Re: Avoid 503 during failover to backup?

From: Willy Tarreau <w#1wt.eu>
Date: Wed, 3 Dec 2008 06:46:59 +0100


Hello Jim,

On Tue, Dec 02, 2008 at 11:28:33PM +0100, Jim Jones wrote:
> On Tue, 2008-12-02 at 20:12 +0100, Krzysztof Oledzki wrote:
> > On Tue, 2 Dec 2008, Jim Jones wrote:
> > >
> > > listen foo 0.0.0.0:8080
> > > balance leastconn
> > > cookie C insert indirect nocache
> > > option persist
> > > option redispatch
> > > option allbackups
> > > option httpchk HEAD /test HTTP/1.0
> > > fullconn 200
> > > server www1 192.168.0.1 weight 1 minconn 3 maxconn 100 cookie A check inter 5000
> > > ??? server www2 192.168.0.2 weight 1 minconn 3 maxconn 100 cookie B check inter 5000
> > > ??? server www3 192.168.0.3 weight 1 minconn 3 maxconn 100 cookie C check inter 5000
> > > server bu1 192.168.0.10 weight 1 minconn 3 maxconn 100 check inter 20000 backup
> > > ???
> > > When we shut down all www servers (www1-www3) haproxy will shortly after
> > > route requests to the backup server - just as intended.
> > >
> > > Our problem is that *during* the failover some requests will get a 503
> > > response from haproxy: "No server available to serve your request".
> >
> > This is simply because haproxy needs some time to detect and mark all the
> > active servers (www1-www3) down and to activate the backup one (bu1).
> >
> > > More precisely: When we shut down all www servers and then make a
> > > request before the 5 second timeout has elapsed this request will
> > > receive the 503 response.
> >
> > It should take even longer (fall*inter = 3*5s=15s). However, you may use
> > "fastinter 1000" to make it much shorter.
>
> Thank you for the pointer to fastinter. We'll definately play
> with that value to speed up the process of going up/down.
>
> > > Is there a way to avoid this gap and make the failover
> > > completely transparent?
> >
> > Currently backup servers are only activated if there are no other active
> > servers, moreover redispatcher (option redispatch) does not redispatch to
> > an inactive backup server. I have a patch that mitigates this behavior but
> > as it was a quick&dirty solution I have never intended to make public,
> > but now I think I'll get on this, clean it and post it here. ;)
>
> Hmm. Well, it would be really nice if HAproxy would keep re-scheduling
> failed requests until either a global timeout (conntimeout?) is reached
> or the request was served. Displaying a 503 to the user should be the
> very last resort.

Right now, only one attempt is made on another server when the redispatch option is set.

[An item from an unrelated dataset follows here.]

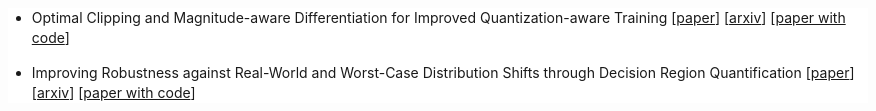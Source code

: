 - Optimal Clipping and Magnitude-aware Differentiation for Improved Quantization-aware Training [[paper](https://proceedings.mlr.press/v162/sakr22a.html)] [[arxiv](https://arxiv.org/abs/2206.06501)] [[paper with code](https://paperswithcode.com/paper/optimal-clipping-and-magnitude-aware)]

- Improving Robustness against Real-World and Worst-Case Distribution Shifts through Decision Region Quantification [[paper](https://proceedings.mlr.press/v162/schwinn22a.html)] [[arxiv](https://arxiv.org/abs/2205.09619)] [[paper with code](https://paperswithcode.com/paper/improving-robustness-against-real-world-and)]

It is the last retry which is performed on another server.

> Right now it seems to go like this ("server1" could be
> synonym for a whole group of servers here):
>
> 1. Server1 goes down.
>
> 2. Request arrives, haproxy schedules it for server1 because
> it hasn't noticed yet that server1 is down.
>
> 3. Haproxy attempts to connect to server1 but times out
> and eventually displays a 503 to the user.

Except that the last retry goes to another server. Krzysztof has even provided a patch to avoid redispatching to the same server.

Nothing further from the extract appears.